Clicking the User Credentials Directory
button will open a file dialog where the credentials are located.
The config PB file will need to be signed by the consortium (based upon policy settings). To do this, the following command must be issued:
peer channel signconfigtx -f /path/to/file/<your_org_name>_update_in_envelope.pb
This can be accomplished in one of two ways:
- Connect a shell/terminal to the CLI container for HLF, and issue the command. Note: This approach also requires you to expose the .pb file to the running container. This can be accomplished by copying it into an already mapped folder (check your docker compose yaml file and look for the mapped volumes, copy it to one of those folders).
- Install the HLF binaries onto your system and issue the command from a command prompt.
Now that the PB file has been signed, it is time to issue the update to the HLF config.

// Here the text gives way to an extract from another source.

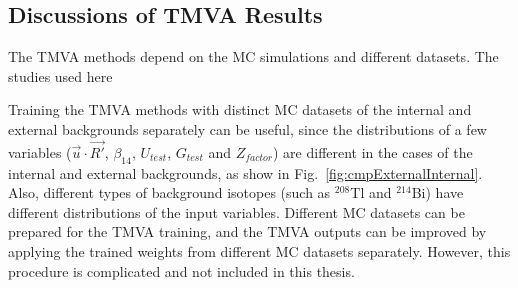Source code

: {\subsection{Discussions of TMVA Results}\label{sect:TMVAdiscussion}

The TMVA methods depend on the MC simulations and different datasets. The studies used here 

Training the TMVA methods with distinct MC datasets of the internal and external backgrounds separately can be useful, since the distributions of a few variables ($\vec{u}\cdot\vec{R'}$, $\beta_{14}$, $U_{test}$, $G_{test}$ and $Z_{factor}$) are different in the cases of the internal and external backgrounds, as show in Fig.~\ref{fig:cmpExternalInternal}. Also, different types of background isotopes (such as $^{208}$Tl and $^{214}$Bi) have different distributions of the input variables. Different MC datasets can be prepared for the TMVA training, and the TMVA outputs can be improved by applying the trained weights from different MC datasets separately. However, this procedure is complicated and not included in this thesis. 

}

The following command must be issued:
peer channel update -f /path/to/file/<your_org_name>_update_in_envelope.pb -c $CHANNEL_NAME -o $ORDERER_ADDRESS:$ORDERER_PORT --tls --cafile $ORDERER_CA
This example uses pre-set environment variables, as follows:
$CHANNEL_NAME
: The name of the channel to execute the update against. (e.g. mychannel)$ORDERER_ADDRESS
: The domain name location of the orderer node (e.g. orderer.example.com)$ORDERER_PORT
: The port number on which the orderer is listening (e.g. 7050)$ORDERER_CA
: The path to the generated .pem file for the new organization (e.g. /path/to/file/<your_org_name>/tlsca/tlsca.<your_org_name>-cert.pem)
You may certainly skip the use of environment variables and substitute the correct values in the command, instead.
Upon successfull execution of the update
command (above), you should see a message similar to the following:
Successfully submitted channel update
You can verify the execution by inspecting the latest/current HLF configuration block.